Les végétaux durs constituaient le régime alimentaire des Australopithèques

Les scientifiques examinent souvent les dommages microscopiques aux dents pour déduire ce qu’un animal mangeait. Cette nouvelle recherche – qui s’appuie sur des expériences portant sur les interactions microscopiques entre les particules alimentaires et l’émail des dents – démontre que même les tissus végétaux les plus durs usent très peu sur les dents des primates. Ces résultats ont des implications pour la reconstruction de l’alimentation, et potentiellement pour notre interprétation du dossier fossile de l’évolution humaine, a déclaré les chercheurs.
« Nous avons découvert que les tissus végétaux durs tels que les coquilles de noix et de graines influencent à peine les micro-textures des dents », a déclaré Adam van Casteren, maître de conférences en anthropologie biologique et premier auteur de cette nouvelle étude.
Traditionnellement, on pense que la consommation d’aliments durs endommageait les dents en produisant des fissures microscopiques. « Mais si les dents ne présentent pas de fosses et de cicatrices élaborées, cela n’exclut pas la consommation d’aliments durs », a déclaré M. van Casteren.
Les humains ont divergé des singes non humains il y a environ sept millions d’années en Afrique. Cette nouvelle étude porte sur un débat en cours sur ce que mangeaient certains des premiers ancêtres de l’homme; les australopithèques. Ces espèces d’hominidés avaient de très grandes dents et mâchoires, et probablement d’énormes muscles pour bien mastiquer les aliments.

Les Australopithèques pouvaient produire de fortes morsures

« Tous ces attributs morphologiques semblent indiquer qu’ils avaient la capacité de produire de fortes morsures, et donc probablement de se nourrir d’aliments durs tels que les noix, les graines ou les ressources souterraines comme les tubercules », a déclaré M. van Casteren.
Des expériences mécaniques antérieures avaient démontré comment le gravier – littéralement, des morceaux de roche de quartz – produisait de profondes rayures sur les surfaces planes des dents, en utilisant un dispositif qui imitait les interactions microscopiques des particules sur les dents. Mais il y avait peu ou pas de données expérimentales sur ce qui arrivait à l’émail des dents lorsqu’il entrait en contact avec de la matière végétale ligneuse réelle.
Pour cette étude, les chercheurs ont attaché de minuscules morceaux de coquilles de graines à une sonde qu’ils ont frottée sur l’émail d’une molaire d’orang-outan de Bornéo. Ils ont fait 16 « diapositives » représentant les contacts entre l’émail et trois coquilles de graines différentes provenant de plantes ligneuses qui font partie de l’alimentation moderne des primates. Les chercheurs ont frotté ces graines contre l’émail avec des forces comparables à celles de la mastication.

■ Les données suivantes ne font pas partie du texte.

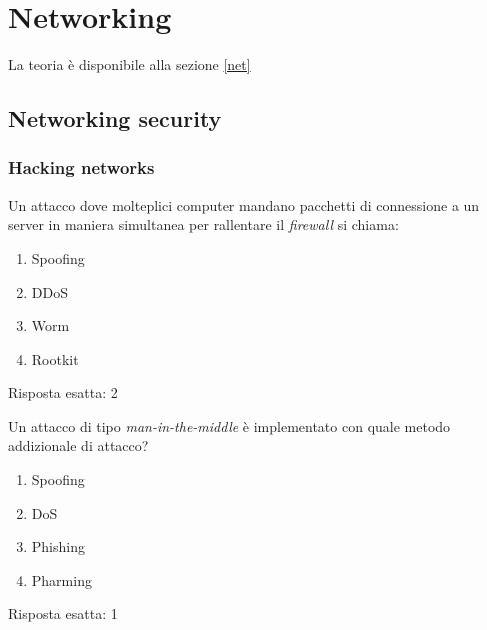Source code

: \chapter{Networking}
\label{EsNet}

La teoria è disponibile alla sezione \ref{net}

\section{Networking security}

\subsection{Hacking networks}

\label{EsHacknet}

\begin{Exercise} [
  title={Quiz},
  label={net1}
  ]

  \Question Un attacco dove molteplici computer mandano pacchetti di
connessione a un server in maniera simultanea per rallentare il
\textit{firewall} si chiama:
\begin{enumerate}
 \item Spoofing
 \item DDoS
 \item Worm
 \item Rootkit
\end{enumerate}

\end{Exercise}


\begin{Answer} [
  ref={net1},
  number={1}
  ]

  \Question Risposta esatta: 2

\end{Answer}



\begin{Exercise} [
  title={Quiz},
  label={net2}
  ]

  \Question Un attacco di tipo \textit{man-in-the-middle} è implementato con
quale metodo addizionale di attacco?
\begin{enumerate}
 \item Spoofing
 \item DoS
 \item Phishing
 \item Pharming
\end{enumerate}

\end{Exercise}


\begin{Answer} [
  ref={net2},
  number={2}
  ]

  \Question Risposta esatta: 1

\end{Answer}
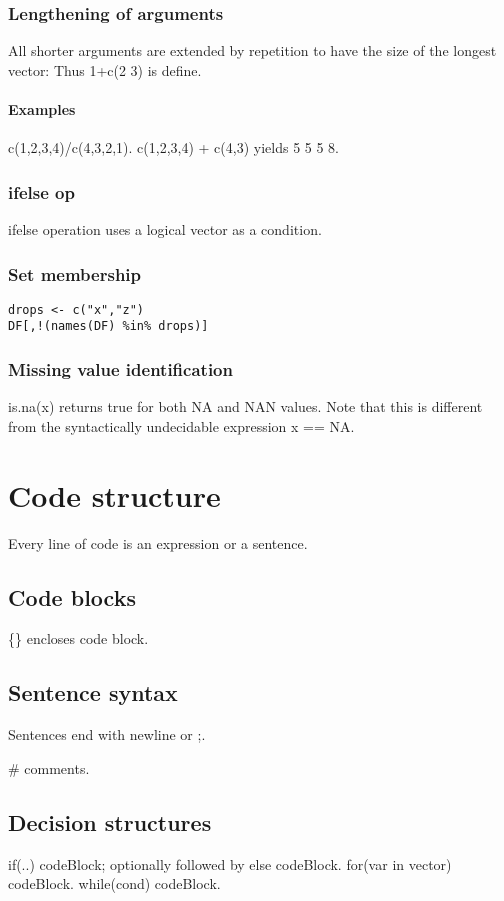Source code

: \subsubsection{Lengthening of arguments}
All shorter arguments are extended by repetition to have the size of the longest vector: Thus 1+c(2 3) is define.

\paragraph{Examples}
c(1,2,3,4)/c(4,3,2,1). c(1,2,3,4) + c(4,3) yields 5 5 5 8.

\subsubsection{ifelse op}
ifelse operation uses a logical vector as a condition.

\subsubsection{Set membership}
\begin{verbatim}
drops <- c("x","z")
DF[,!(names(DF) %in% drops)]
\end{verbatim}


\subsubsection{Missing value identification}
is.na(x) returns true for both NA and NAN values. Note that this is different from the syntactically undecidable expression x == NA.



\section{Code structure}
Every line of code is an expression or a sentence.

\subsection{Code blocks}
\{\} encloses code block.

\subsection{Sentence syntax}
Sentences end with newline or ;.

\# comments.

\subsection{Decision structures}
if(..) codeBlock; optionally followed by else codeBlock. for(var in vector) codeBlock. while(cond) codeBlock.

Il n’y avait pas de signes d’éraflures sur l’émail

Les chercheurs ont constaté que les fragments de graines n’ont pas fait de grands trous, d’éraflures ou de fractures sur l’émail. Il y avait quelques sillons peu profonds, mais les scientifiques n’ont rien vu qui indiquait que les tissus végétaux durs pouvaient contribuer de façon significative à la micro-usure dentaire. Cependant, les fragments de graines eux-mêmes montraient des signes de dégradation par frottement contre l’émail.
Cette information est utile aux anthropologues qui n’ont plus que des fossiles pour tenter de reconstituer les régimes alimentaires anciens. « Notre approche ne consiste pas à chercher des corrélations entre les types de marques microscopiques sur les dents et les aliments consommés – mais plutôt à comprendre les mécanismes sous-jacents de la formation de ces cicatrices à la surface des dents », a déclaré M. van Casteren. « Si nous pouvons sonder ces concepts fondamentaux, nous pouvons générer des images plus précises de ce que les anciens humains mangeaient. »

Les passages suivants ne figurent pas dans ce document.